→ **TASK DETAILS**
Copy out all lines from the material that contain the string "exécution".
(THE DATA)
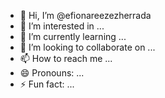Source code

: - 👋 Hi, I’m @efionareezezherrada
- 👀 I’m interested in ...
- 🌱 I’m currently learning ...
- 💞️ I’m looking to collaborate on ...
- 📫 How to reach me ...
- 😄 Pronouns: ...
- ⚡ Fun fact: ...

<!---
ezeherrada/ezeherrada is a ✨ special ✨ repository because its `README.md` (this file) appears on your GitHub profile.
You can click the Preview link to take a look at your changes.
--->
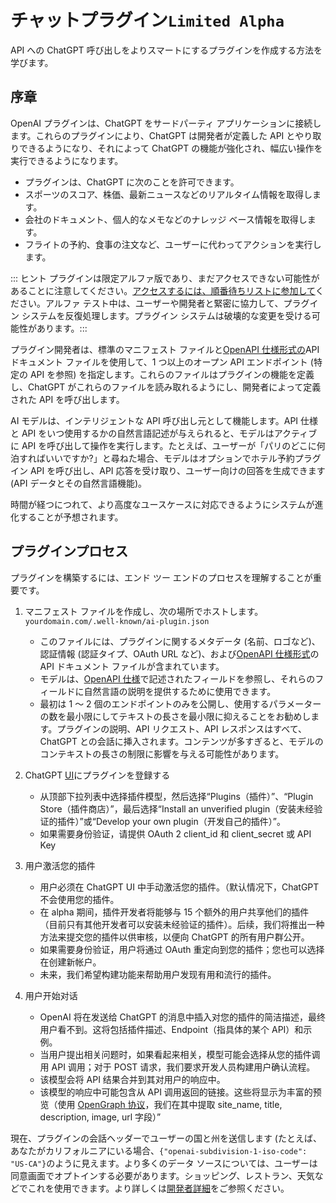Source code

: # チャットプラグイン`Limited Alpha`

API への ChatGPT 呼び出しをよりスマートにするプラグインを作成する方法を学びます。

## 序章

OpenAI プラグインは、ChatGPT をサードパーティ アプリケーションに接続します。これらのプラグインにより、ChatGPT は開発者が定義した API とやり取りできるようになり、それによって ChatGPT の機能が強化され、幅広い操作を実行できるようになります。

-   プラグインは、ChatGPT に次のことを許可できます。
-   スポーツのスコア、株価、最新ニュースなどのリアルタイム情報を取得します。
-   会社のドキュメント、個人的なメモなどのナレッジ ベース情報を取得します。
-   フライトの予約、食事の注文など、ユーザーに代わってアクションを実行します。

::: ヒント プラグインは限定アルファ版であり、まだアクセスできない可能性があることに注意してください。[アクセスするには、順番待ちリストに参加して](https://openai.com/waitlist/plugins)ください。アルファ テスト中は、ユーザーや開発者と緊密に協力して、プラグイン システムを反復処理します。プラグイン システムは破壊的な変更を受ける可能性があります。:::

プラグイン開発者は、標準のマニフェスト ファイルと[OpenAPI 仕様形式の](https://openapi.xiniushu.com/)API ドキュメント ファイルを使用して、1 つ以上のオープン API エンドポイント (特定の API を参照) を指定します。これらのファイルはプラグインの機能を定義し、ChatGPT がこれらのファイルを読み取れるようにし、開発者によって定義された API を呼び出します。

AI モデルは、インテリジェントな API 呼び出し元として機能します。API 仕様と API をいつ使用するかの自然言語記述が与えられると、モデルはアクティブに API を呼び出して操作を実行します。たとえば、ユーザーが「パリのどこに何泊すればいいですか?」と尋ねた場合、モデルはオプションでホテル予約プラグイン API を呼び出し、API 応答を受け取り、ユーザー向けの回答を生成できます (API データとその自然言語機能)。

時間が経つにつれて、より高度なユースケースに対応できるようにシステムが進化することが予想されます。

## プラグインプロセス

プラグインを構築するには、エンド ツー エンドのプロセスを理解することが重要です。

1.  マニフェスト ファイルを作成し、次の場所でホストします。`yourdomain.com/.well-known/ai-plugin.json`
    
    -   このファイルには、プラグインに関するメタデータ (名前、ロゴなど)、認証情報 (認証タイプ、OAuth URL など)、および[OpenAPI 仕様形式](https://openapi.xiniushu.com/)の API ドキュメント ファイルが含まれています。
    -   モデルは、[OpenAPI 仕様](https://openapi.xiniushu.com/)で記述されたフィールドを参照し、それらのフィールドに自然言語の説明を提供するために使用できます。
    -   最初は 1 ～ 2 個のエンドポイントのみを公開し、使用するパラメーターの数を最小限にしてテキストの長さを最小限に抑えることをお勧めします。プラグインの説明、API リクエスト、API レスポンスはすべて、ChatGPT との会話に挿入されます。コンテンツが多すぎると、モデルのコンテキストの長さの制限に影響を与える可能性があります。
2.  ChatGPT [UI](https://chat.openai.com/)にプラグインを登録する
    
    -   从顶部下拉列表中选择插件模型，然后选择“Plugins（插件）”、“Plugin Store（插件商店）”，最后选择“Install an unverified plugin（安装未经验证的插件）”或“Develop your own plugin（开发自己的插件）”。
    -   如果需要身份验证，请提供 OAuth 2 client\_id 和 client\_secret 或 API Key
3.  用户激活您的插件
    
    -   用户必须在 ChatGPT UI 中手动激活您的插件。（默认情况下，ChatGPT 不会使用您的插件。
    -   在 alpha 期间，插件开发者将能够与 15 个额外的用户共享他们的插件（目前只有其他开发者可以安装未经验证的插件）。后续，我们将推出一种方法来提交您的插件以供审核，以便向 ChatGPT 的所有用户群公开。
    -   如果需要身份验证，用户将通过 OAuth 重定向到您的插件；您也可以选择在创建新帐户。
    -   未来，我们希望构建功能来帮助用户发现有用和流行的插件。
4.  用户开始对话
    
    -   OpenAI 将在发送给 ChatGPT 的消息中插入对您的插件的简洁描述，最终用户看不到。这将包括插件描述、Endpoint（指具体的某个 API）和示例。
    -   当用户提出相关问题时，如果看起来相关，模型可能会选择从您的插件调用 API 调用；对于 POST 请求，我们要求开发人员构建用户确认流程。
    -   该模型会将 API 结果合并到其对用户的响应中。
    -   该模型的响应中可能包含从 API 调用返回的链接。这些将显示为丰富的预览（使用 [OpenGraph 协议](https://ogp.me/)，我们在其中提取 site\_name, title, description, image, url 字段）”

現在、プラグインの会話ヘッダーでユーザーの国と州を送信します (たとえば、あなたがカリフォルニアにいる場合、`{"openai-subdivision-1-iso-code": "US-CA"}`のように見えます。より多くのデータ ソースについては、ユーザーは同意画面でオプトインする必要があります。ショッピング、レストラン、天気などでこれを使用できます。より詳しくは[開発者詳細](http://openai.com/policies/plugin-terms)をご参照ください。
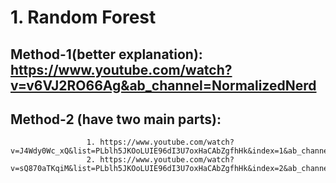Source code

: # 1. Random Forest
## Method-1(better explanation): https://www.youtube.com/watch?v=v6VJ2RO66Ag&ab_channel=NormalizedNerd 

## Method-2 (have two main parts): 
                     1. https://www.youtube.com/watch?v=J4Wdy0Wc_xQ&list=PLblh5JKOoLUIE96dI3U7oxHaCAbZgfhHk&index=1&ab_channel=StatQuestwithJoshStarmer
                     2. https://www.youtube.com/watch?v=sQ870aTKqiM&list=PLblh5JKOoLUIE96dI3U7oxHaCAbZgfhHk&index=2&ab_channel=StatQuestwithJoshStarmer 
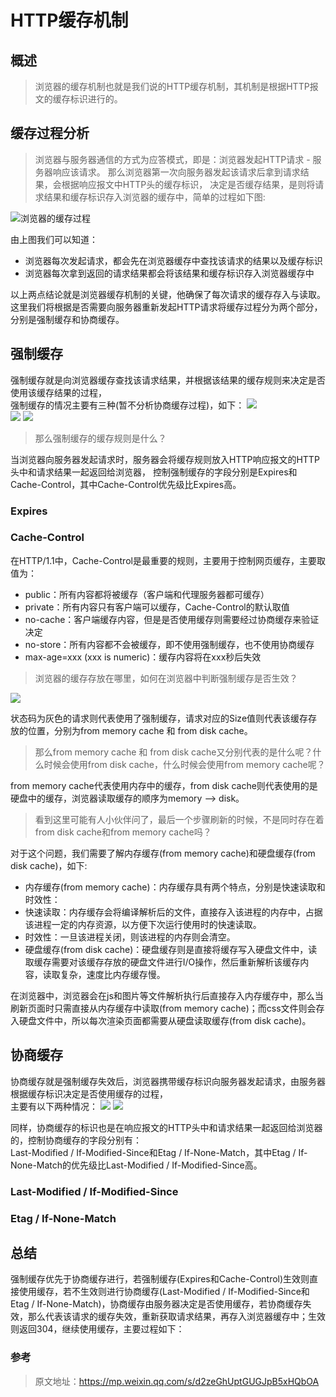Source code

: # HTTP缓存机制
## 概述
>浏览器的缓存机制也就是我们说的HTTP缓存机制，其机制是根据HTTP报文的缓存标识进行的。

## 缓存过程分析
>浏览器与服务器通信的方式为应答模式，即是：浏览器发起HTTP请求 - 服务器响应该请求。
那么浏览器第一次向服务器发起该请求后拿到请求结果，会根据响应报文中HTTP头的缓存标识，
决定是否缓存结果，是则将请求结果和缓存标识存入浏览器的缓存中，简单的过程如下图:  

![浏览器的缓存过程](./img/1_firstRequest.jpg)  

由上图我们可以知道：
* 浏览器每次发起请求，都会先在浏览器缓存中查找该请求的结果以及缓存标识
* 浏览器每次拿到返回的请求结果都会将该结果和缓存标识存入浏览器缓存中  

以上两点结论就是浏览器缓存机制的关键，他确保了每次请求的缓存存入与读取。  
这里我们将根据是否需要向服务器重新发起HTTP请求将缓存过程分为两个部分，分别是强制缓存和协商缓存。  

## 强制缓存

强制缓存就是向浏览器缓存查找该请求结果，并根据该结果的缓存规则来决定是否使用该缓存结果的过程，  
强制缓存的情况主要有三种(暂不分析协商缓存过程)，如下：
![](./img/2_cache1.jpg)  
![](./img/2_cache2.jpg)
![](./img/2_cache3.jpg)

>那么强制缓存的缓存规则是什么？  

当浏览器向服务器发起请求时，服务器会将缓存规则放入HTTP响应报文的HTTP头中和请求结果一起返回给浏览器，
控制强制缓存的字段分别是Expires和Cache-Control，其中Cache-Control优先级比Expires高。  

### Expires
### Cache-Control
在HTTP/1.1中，Cache-Control是最重要的规则，主要用于控制网页缓存，主要取值为：  

* public：所有内容都将被缓存（客户端和代理服务器都可缓存）
* private：所有内容只有客户端可以缓存，Cache-Control的默认取值
* no-cache：客户端缓存内容，但是是否使用缓存则需要经过协商缓存来验证决定
* no-store：所有内容都不会被缓存，即不使用强制缓存，也不使用协商缓存
* max-age=xxx (xxx is numeric)：缓存内容将在xxx秒后失效

>浏览器的缓存存放在哪里，如何在浏览器中判断强制缓存是否生效？  

![](./img/3_cachefrom.jpg)

状态码为灰色的请求则代表使用了强制缓存，请求对应的Size值则代表该缓存存放的位置，分别为from memory cache 和 from disk cache。

>那么from memory cache 和 from disk cache又分别代表的是什么呢？什么时候会使用from disk cache，什么时候会使用from memory cache呢？

from memory cache代表使用内存中的缓存，from disk cache则代表使用的是硬盘中的缓存，浏览器读取缓存的顺序为memory –> disk。

>看到这里可能有人小伙伴问了，最后一个步骤刷新的时候，不是同时存在着from disk cache和from memory cache吗？

对于这个问题，我们需要了解内存缓存(from memory cache)和硬盘缓存(from disk cache)，如下:

* 内存缓存(from memory cache)：内存缓存具有两个特点，分别是快速读取和时效性：
* 快速读取：内存缓存会将编译解析后的文件，直接存入该进程的内存中，占据该进程一定的内存资源，以方便下次运行使用时的快速读取。
* 时效性：一旦该进程关闭，则该进程的内存则会清空。
* 硬盘缓存(from disk cache)：硬盘缓存则是直接将缓存写入硬盘文件中，读取缓存需要对该缓存存放的硬盘文件进行I/O操作，然后重新解析该缓存内容，读取复杂，速度比内存缓存慢。

在浏览器中，浏览器会在js和图片等文件解析执行后直接存入内存缓存中，那么当刷新页面时只需直接从内存缓存中读取(from memory cache)；而css文件则会存入硬盘文件中，所以每次渲染页面都需要从硬盘读取缓存(from disk cache)。

## 协商缓存  

协商缓存就是强制缓存失效后，浏览器携带缓存标识向服务器发起请求，由服务器根据缓存标识决定是否使用缓存的过程，  
主要有以下两种情况：
![](./img/4_cache1.jpg)
![](./img/4_cache2.jpg)

同样，协商缓存的标识也是在响应报文的HTTP头中和请求结果一起返回给浏览器的，控制协商缓存的字段分别有：  
Last-Modified / If-Modified-Since和Etag / If-None-Match，其中Etag / If-None-Match的优先级比Last-Modified / If-Modified-Since高。

### Last-Modified / If-Modified-Since
### Etag / If-None-Match

## 总结

强制缓存优先于协商缓存进行，若强制缓存(Expires和Cache-Control)生效则直接使用缓存，若不生效则进行协商缓存(Last-Modified / If-Modified-Since和Etag / If-None-Match)，协商缓存由服务器决定是否使用缓存，若协商缓存失效，那么代表该请求的缓存失效，重新获取请求结果，再存入浏览器缓存中；生效则返回304，继续使用缓存，主要过程如下：


### 参考

>原文地址：https://mp.weixin.qq.com/s/d2zeGhUptGUGJpB5xHQbOA  
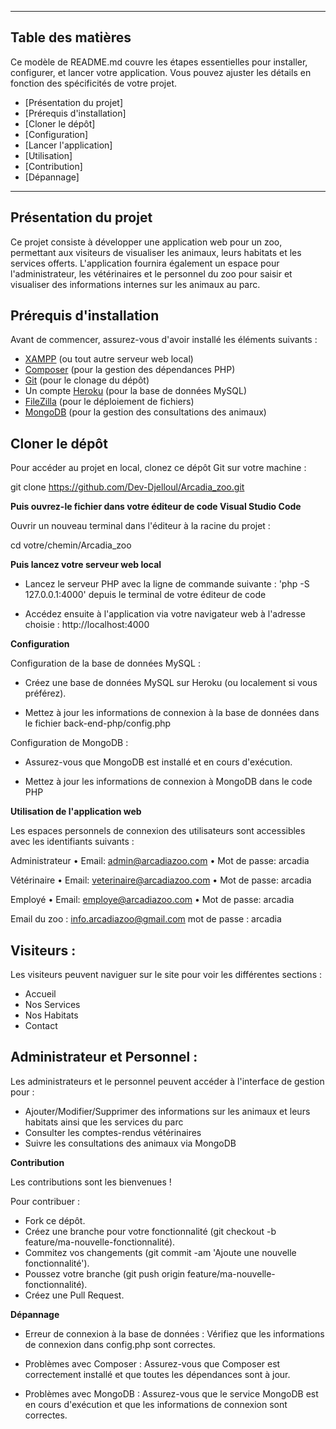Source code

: ___________________________________________________________________________________________


## Table des matières

Ce modèle de README.md couvre les étapes essentielles pour installer, configurer, et lancer votre application. Vous pouvez ajuster les détails en fonction des spécificités de votre projet.


- [Présentation du projet]
- [Prérequis d'installation]
- [Cloner le dépôt]
- [Configuration]
- [Lancer l'application]
- [Utilisation]
- [Contribution]
- [Dépannage]


___________________________________________________________________________________________



## Présentation du projet

Ce projet consiste à développer une application web pour un zoo, permettant aux visiteurs de visualiser les animaux, leurs habitats et les services offerts. L'application fournira également un espace pour l'administrateur, les vétérinaires et le personnel du zoo pour saisir et visualiser des informations internes sur les animaux au parc.



## Prérequis d'installation

Avant de commencer, assurez-vous d'avoir installé les éléments suivants :

- [XAMPP](https://www.apachefriends.org/index.html) (ou tout autre serveur web local)
- [Composer](https://getcomposer.org/) (pour la gestion des dépendances PHP)
- [Git](https://git-scm.com/) (pour le clonage du dépôt)
- Un compte [Heroku](https://www.heroku.com/) (pour la base de données MySQL)
- [FileZilla](https://filezilla-project.org/) (pour le déploiement de fichiers)
- [MongoDB](https://www.mongodb.com/) (pour la gestion des consultations des animaux)


## Cloner le dépôt

Pour accéder au projet en local, clonez ce dépôt Git sur votre machine :

git clone https://github.com/Dev-Djelloul/Arcadia_zoo.git


**Puis ouvrez-le fichier dans votre éditeur de code Visual Studio Code** 

Ouvrir un nouveau terminal dans l'éditeur à la racine du projet : 

cd votre/chemin/Arcadia_zoo  


**Puis lancez votre serveur web local**

- Lancez le serveur PHP avec la ligne de commande suivante : 'php -S 127.0.0.1:4000' depuis le terminal de votre éditeur de code

- Accédez ensuite à l'application via votre navigateur web à l'adresse choisie : http://localhost:4000


**Configuration**

Configuration de la base de données MySQL :

- Créez une base de données MySQL sur Heroku (ou localement si vous préférez).

- Mettez à jour les informations de connexion à la base de données dans le fichier back-end-php/config.php

Configuration de MongoDB : 

- Assurez-vous que MongoDB est installé et en cours d'exécution.

- Mettez à jour les informations de connexion à MongoDB dans le code PHP 


**Utilisation de l'application web**

Les espaces personnels de connexion des utilisateurs sont accessibles avec les identifiants suivants : 

Administrateur
• Email: admin@arcadiazoo.com
• Mot de passe: arcadia

Vétérinaire
• Email: veterinaire@arcadiazoo.com
• Mot de passe: arcadia

Employé
• Email: employe@arcadiazoo.com
• Mot de passe: arcadia

Email du zoo : info.arcadiazoo@gmail.com
mot de passe : arcadia


## Visiteurs :

Les visiteurs peuvent naviguer sur le site pour voir les différentes sections :

- Accueil
- Nos Services
- Nos Habitats
- Contact

## Administrateur et Personnel :

Les administrateurs et le personnel peuvent accéder à l'interface de gestion pour :

- Ajouter/Modifier/Supprimer des informations sur les animaux et leurs habitats ainsi que les services du parc
- Consulter les comptes-rendus vétérinaires
- Suivre les consultations des animaux via MongoDB
 


**Contribution**

Les contributions sont les bienvenues !

Pour contribuer :

- Fork ce dépôt.
- Créez une branche pour votre fonctionnalité (git checkout -b feature/ma-nouvelle-fonctionnalité).
- Commitez vos changements (git commit -am 'Ajoute une nouvelle fonctionnalité').
- Poussez votre branche (git push origin feature/ma-nouvelle-fonctionnalité).
- Créez une Pull Request.


**Dépannage**

- Erreur de connexion à la base de données : Vérifiez que les informations de connexion dans config.php sont correctes.

- Problèmes avec Composer : Assurez-vous que Composer est correctement installé et que toutes les dépendances sont à jour.

- Problèmes avec MongoDB : Assurez-vous que le service MongoDB est en cours d'exécution et que les informations de connexion sont correctes.




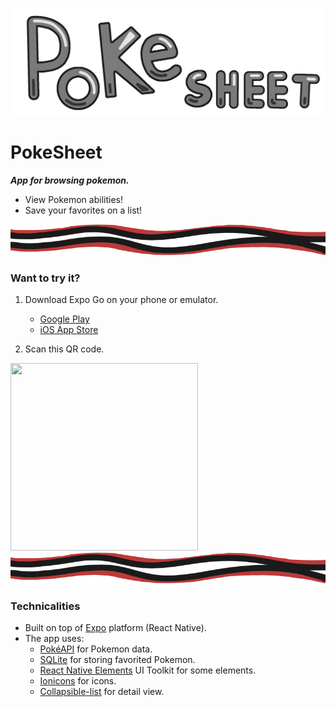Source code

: ![logo](https://github.com/jonneaspinen/PokeSheet/blob/main/assets/PokeSheet.png?raw=true)
# PokeSheet
***App for browsing pokemon.***
- View Pokemon abilities!
- Save your favorites on a list!

<img src="https://github.com/jonneaspinen/PokeSheet/blob/main/assets/flavorElement.png?raw=true" width="1000" height="50">

### Want to try it?
1. Download Expo Go on your phone or emulator.
    - [Google Play](https://play.google.com/store/apps/details?id=host.exp.exponent&hl=en&gl=US)
    - [iOS App Store](https://apps.apple.com/us/app/expo-go/id982107779)

2. Scan this QR code.
<img src="https://qr.expo.dev/expo-go?owner=jonneaspinen&slug=pokesheet&releaseChannel=default&host=exp.host" width="300" height="300">

<img src="https://github.com/jonneaspinen/PokeSheet/blob/main/assets/flavorElement.png?raw=true" width="1000" height="50">

### Technicalities
- Built on top of [Expo](https://expo.dev/) platform (React Native).
- The app uses:
    - [PokéAPI](https://pokeapi.co/) for Pokemon data.
    - [SQLite](https://www.sqlite.org/index.html) for storing favorited Pokemon.
    - [React Native Elements](https://reactnativeelements.com/) UI Toolkit for some elements.
    - [Ionicons](https://ionic.io/ionicons) for icons.
    - [Collapsible-list](https://github.com/hamidhadi/react-native-collapsible-list) for detail view.
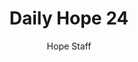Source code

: ---
image: /assets/img/daily-hope-default-artwork.png
title: Daily Hope 24
number: 24
categories:
  - Daily Hope
author: Hope Staff
notes: Daily Hope 24
embed: >-
  <iframe style="border-radius:12px" src="https://open.spotify.com/embed/episode/4wmvN9ykmTurexbHxw07Kg?utm_source=generator" width="100%" height="352" frameBorder="0" allowfullscreen="" allow="autoplay; clipboard-write; encrypted-media; fullscreen; picture-in-picture" loading="lazy"></iframe>
---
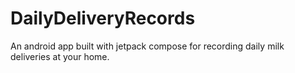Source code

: # DailyDeliveryRecords
An android app built with jetpack compose for recording daily milk deliveries at your home.
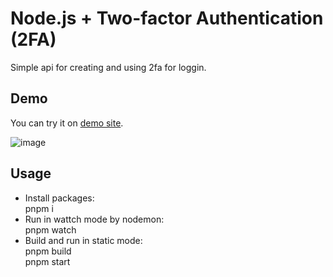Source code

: # Node.js + Two-factor Authentication (2FA)

Simple api for creating and using 2fa for loggin.

## Demo

You can try it on [demo site](https://twofa-node.onrender.com/login).

![image](https://github.com/hirurg-lybitel/node-2fa-pnpm/assets/11502258/9f07ab71-b343-40dd-9b03-32ab0ac1928e)

## Usage

- Install packages:  
  pnpm i
- Run in wattch mode by nodemon:   
  pnpm watch
- Build and run in static mode:  
  pnpm build  
  pnpm start
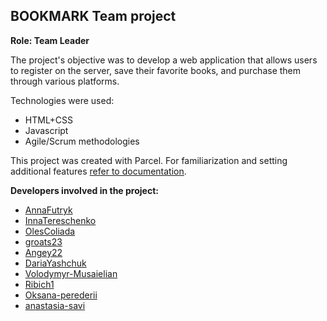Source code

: ## BOOKMARK Team project

**Role: Team Leader**

The project's objective was to develop a web application that allows users to
register on the server, save their favorite books, and purchase them through
various platforms.

Technologies were used:

- HTML+CSS
- Javascript
- Agile/Scrum methodologies

This project was created with Parcel. For familiarization and setting additional
features [refer to documentation](https://parceljs.org/).

**Developers involved in the project:**

- [AnnaFutryk](https://github.com/AnnaFutryk)
- [InnaTereschenko](https://github.com/InnaTereschenko)
- [OlesColiada](https://github.com/OlesColiada)
- [groats23](https://github.com/groats23)
- [Angey22](https://github.com/Angey22)
- [DariaYashchuk](https://github.com/DariaYashchuk)
- [Volodymyr-Musaielian](https://github.com/Volodymyr-Musaielian)
- [Ribich1](https://github.com/Ribich1)
- [Oksana-perederii](https://github.com/Oksana-perederii)
- [anastasia-savi](https://github.com/anastasia-savi)
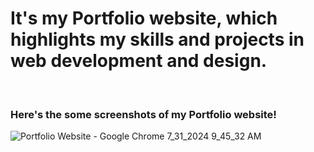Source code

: <h1>It's my Portfolio website, which highlights my skills and projects in web development and design.</h1>
<br>
<h3>Here's the some screenshots of my Portfolio website!</h3>

![Portfolio Website - Google Chrome 7_31_2024 9_45_32 AM](https://github.com/user-attachments/assets/bee67d59-4790-4713-8aa4-7b6ccb852fc2)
(End THE DATA)
→ **TASK SOLUTION**
- Assurez-vous que MongoDB est installé et en cours d'exécution.
- Problèmes avec MongoDB : Assurez-vous que le service MongoDB est en cours d'exécution et que les informations de connexion sont correctes.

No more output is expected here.